Musically, The Idler Wheel is gaunt and foreboding, her most austere work to date. With no producer credited (perhaps a corrective to the Extraordinary Machine controversy), the album places Apple’s voice and piano squarely at the forefront, while tour drummer Charley Drayton adds ambient flourishes of percussion rather than rhythmic propulsion. The low-key beat on “Jonathan” evokes the lulling sway of a subway car rather than its forward motion, and the clatter of “Periphery” is decidedly menacing, alternately suggesting a marching military and a lone, limping horror-movie killer. Even 16 years into her unlikely career, it’s still startling to hear Apple in such a stern setting, almost nakedly a cappella, and she has only grown more bravely inventive as a singer. On opener “Every Single Night,” she volleys between an exaggerated stage whisper on the verses and a whooping war cry on the chorus. It’s a weird but undeniably compelling performance, conjuring an intimacy that’s almost too intense. Few vocalists can erase the distance between performer and listener as shrewdly as Apple can, and that toggle gives The Idler Wheel its strange power.

The fact that Apple can’t get out of her own head—can’t even begin to write a song that doesn’t build on layers of self-conscious self-absorption and gritty self-loathing—may in fact be one of her greatest and most distinguishing strengths as an artist; none of her ‘90s peers have survived so long, and younger artists playing piano in her wake don’t seem nearly as committed to such dire, all-consuming confessionalism. The downside is that her lyrics can provoke cringes as easily as sympathetic nods, and The Idler Wheel is full of anguished metaphors, lurid rhyme schemes and clunky sentiments like “You didn’t see my valentine / I sent it via pantomime.” But whether she intends it or not, Apple’s overwrought lyrics exert a considerable power, marking these songs as indelibly her own and suggesting that her emotions are too messy for the relatively staid language of most pop music. “If I’m butter, he’s a hot knife,” she declares on “Hot Knife.” It’s a faintly ridiculous metaphor, too kitchen-sink for the song’s exaggerated sexual determinism, but Apple twists and bends it into something remarkably forceful and complex, switching the pronouns and repeating the lines until they sound like a personal mantra: a defense mechanism against loneliness.
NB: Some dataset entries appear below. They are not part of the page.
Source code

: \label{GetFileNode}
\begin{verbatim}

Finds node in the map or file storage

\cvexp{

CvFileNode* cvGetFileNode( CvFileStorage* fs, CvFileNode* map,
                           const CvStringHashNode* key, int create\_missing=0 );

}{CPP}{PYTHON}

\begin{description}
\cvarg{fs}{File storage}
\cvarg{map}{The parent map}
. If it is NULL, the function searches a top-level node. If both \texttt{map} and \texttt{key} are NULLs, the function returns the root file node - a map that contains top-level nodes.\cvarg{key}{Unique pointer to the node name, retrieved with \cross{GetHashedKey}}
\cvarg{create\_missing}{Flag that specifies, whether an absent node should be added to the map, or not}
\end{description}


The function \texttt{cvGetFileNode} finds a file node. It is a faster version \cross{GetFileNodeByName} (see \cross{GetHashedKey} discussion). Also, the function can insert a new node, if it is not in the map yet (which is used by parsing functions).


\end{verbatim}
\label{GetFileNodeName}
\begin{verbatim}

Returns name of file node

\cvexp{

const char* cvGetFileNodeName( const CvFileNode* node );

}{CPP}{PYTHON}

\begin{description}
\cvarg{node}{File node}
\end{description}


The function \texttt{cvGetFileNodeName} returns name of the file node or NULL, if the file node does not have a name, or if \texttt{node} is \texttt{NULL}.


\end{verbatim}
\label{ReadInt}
For all her famed prolixity, Apple can also fire off a startlingly concise line that puts her entire life into a new perspective. “How can I ask anyone to love when all I do is beg to be left alone?” may be the most perfect lyric she’s ever written, neatly summing up both her neediness and her self-possession. To her immense credit, Apple never flinches at such uneasy insights and insoluble contradictions, which makes The Idler Wheel a tough but rewarding listen. She may work in a form that’s notorious for its introversion, but at heart Apple’s a pop extrovert: She makes it painfully and gloriously clear that her pain is our pain, that her horrors are universal.